El central arnedano Pitu le quita de la punta de la bota el balón a Javito, cuando el najerino se disponía a chutar a puerta. ::
El central arnedano Pitu le quita de la punta de la bota el balón a Javito, cuando el najerino se disponía a chutar a puerta. :: / F.D.
  • Los de Martínez vencen al Arnedo con más claridad de la que refleja el marcador

Nada que objetar a la victoria de los najerinos ayer en Sendero, ante un Arnedo que no llegó a poner a prueba al meta visitante en los 90 minutos de partido. Incluso, los blanquiazules pudieron marcar algún tanto más, ocasiones tuvieron para ello, incluyendo un penalti pitado, tal vez un poco riguroso, por empujón a Muri dentro del área, pero el meta Simón adivinó la intención de Rojo y se lo detuvo.

Ya durante la primera mitad, el dominio territorial y de juego fue totalmente de los najerinos, aunque, eso sí, sus llegadas al área resultaban infructuosas. Unas veces por la falta de puntería y otras por el acierto del meta Simón, el caso es que los de la ribera del Najerilla no lograban materializar su dominio en goles.

Los locales, bastante firmes en defensa, basaban sus ataques, más bien contraataques, en balones largos a sus delanteros, pero el cuero acababa siendo neutralizado por los centrocampistas o defensas blanquiazules, toda la tarde muy sobrios. De esa forma, se podría decir que tenían maniatados a sus rivales, por otra parte un tanto limitados técnicamente para desarrollar un juego de combinación.

Pero, cuando ya todos pensaban que los equipos se irían al vestuario con el empate a cero, le llegó un balón al punta Orodea, se libró del marcaje del central Pitu, y se plantó ante Simón, al que batió por bajo y de tiro cruzado al fondo de las mallas.

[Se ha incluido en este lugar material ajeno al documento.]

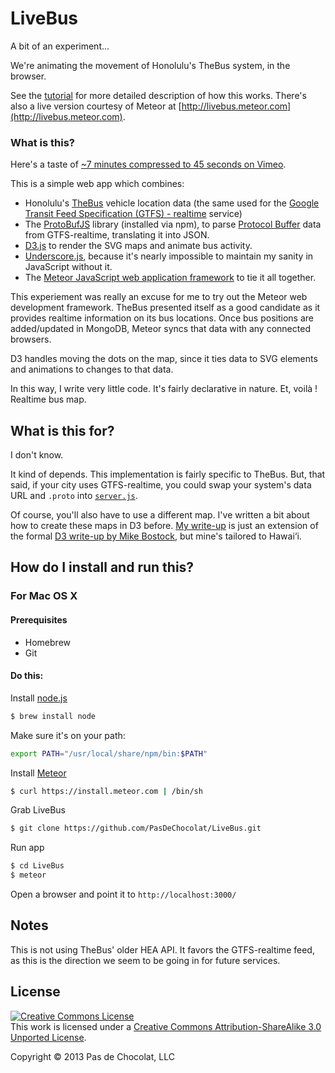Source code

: # LiveBus

A bit of an experiment...

We're animating the movement of Honolulu's TheBus system, in the browser.

See the [tutorial](http://pasdechocolat.com/2013/07/20/livebus-with-meteor-and-d3/) for more detailed description of how this works. There's also a live version courtesy of Meteor at [http://livebus.meteor.com](http://livebus.meteor.com).

### What is this?

Here's a taste of [~7 minutes compressed to 45 seconds on Vimeo](http://vimeo.com/70266760).

This is a simple web app which combines:

* Honolulu's [TheBus](http://www.thebus.org) vehicle location data (the same used for the [Google Transit Feed Specification (GTFS) - realtime](https://developers.google.com/transit/gtfs-realtime/) service)
* The [ProtoBufJS](https://github.com/dcodeIO/ProtoBuf.js) library (installed via npm), to parse [Protocol Buffer](https://developers.google.com/protocol-buffers/) data from GTFS-realtime, translating it into JSON.
* [D3.js](http://d3js.org) to render the SVG maps and animate bus activity.
* [Underscore.js](http://underscorejs.org), because it's nearly impossible to maintain my sanity in JavaScript without it.
* The [Meteor JavaScript web application framework](http://meteor.com) to tie it all together.

This experiement was really an excuse for me to try out the Meteor web development framework. TheBus presented itself as a good candidate as it provides realtime information on its bus locations. Once bus positions are added/updated in MongoDB, Meteor syncs that data with any connected browsers. 

D3 handles moving the dots on the map, since it ties data to SVG elements and animations to changes to that data.

In this way, I write very little code. It's fairly declarative in nature. Et, voilà ! Realtime bus map.

## What is this for?

I don't know.

It kind of depends. This implementation is fairly specific to TheBus. But, that said, if your city uses GTFS-realtime, you could swap your system's data URL and `.proto` into [`server.js`](https://github.com/PasDeChocolat/LiveBus/blob/master/server/server.js).

Of course, you'll also have to use a different map. I've written a bit about how to create these maps in D3 before. [My write-up](http://pasdechocolat.com/2013/05/03/mapping-hawaii/) is just an extension of the formal [D3 write-up by Mike Bostock](http://bost.ocks.org/mike/map/), but mine's tailored to Hawai‘i.

## How do I install and run this?

### For Mac OS X

#### Prerequisites

* Homebrew
* Git

#### Do this:

Install [node.js](http://nodejs.org/)

```bash
$ brew install node
```

Make sure it's on your path:

```bash
export PATH="/usr/local/share/npm/bin:$PATH"
```

Install [Meteor](http://meteor.com)

```bash
$ curl https://install.meteor.com | /bin/sh
```

Grab LiveBus

```bash
$ git clone https://github.com/PasDeChocolat/LiveBus.git
```

Run app

```bash
$ cd LiveBus
$ meteor
```

Open a browser and point it to `http://localhost:3000/`

## Notes

This is not using TheBus' older HEA API. It favors the GTFS-realtime feed, as this is the direction we seem to be going in for future services.

## License

<a rel="license" href="http://creativecommons.org/licenses/by-sa/3.0/"><img alt="Creative Commons License" style="border-width:0" src="http://i.creativecommons.org/l/by-sa/3.0/88x31.png" /></a><br />This work is licensed under a <a rel="license" href="http://creativecommons.org/licenses/by-sa/3.0/">Creative Commons Attribution-ShareAlike 3.0 Unported License</a>.

Copyright © 2013 Pas de Chocolat, LLC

Tras la reanudación, los najerinos salieron dispuestos a ampliar la ventaja y dejar zanjado el encuentro. Sólo se llevaban tres minutos cuando se produjo el penalti que Rojo no supo aprovechar, o que Simón supo atajar. No cejaron los blanquiazules en su empeño por dejar resuelto el choque y siguieron con sus oleadas.

Así fue hasta que a falta de veinte minutos para el final y tras la retirada de los najerinos Rojo y Orodea y la entrada en el equipo blanquillo de Escudero y Abelino, que pareció que los locales se sacudían el dominio de los de Nájera y, con más intensidad, llegaban a su área. Pero todo fue una especie de espejismo, porque sus llegadas carecieron de verdadero peligro y no llegaron a poner a prueba al meta Raúl.

Justo cuando se cumplía el tiempo reglamentario, y cuando los de Diego Martínez jugaban con uno menos por la expulsión de Nika por doble amarilla, llegó el segundo gol najerino. La verdad es que fue una jugada desafortunada. Javito centró flojo y defectuoso, pero Pitu, al tratar de despejar, introdujo el cuero en sus redes.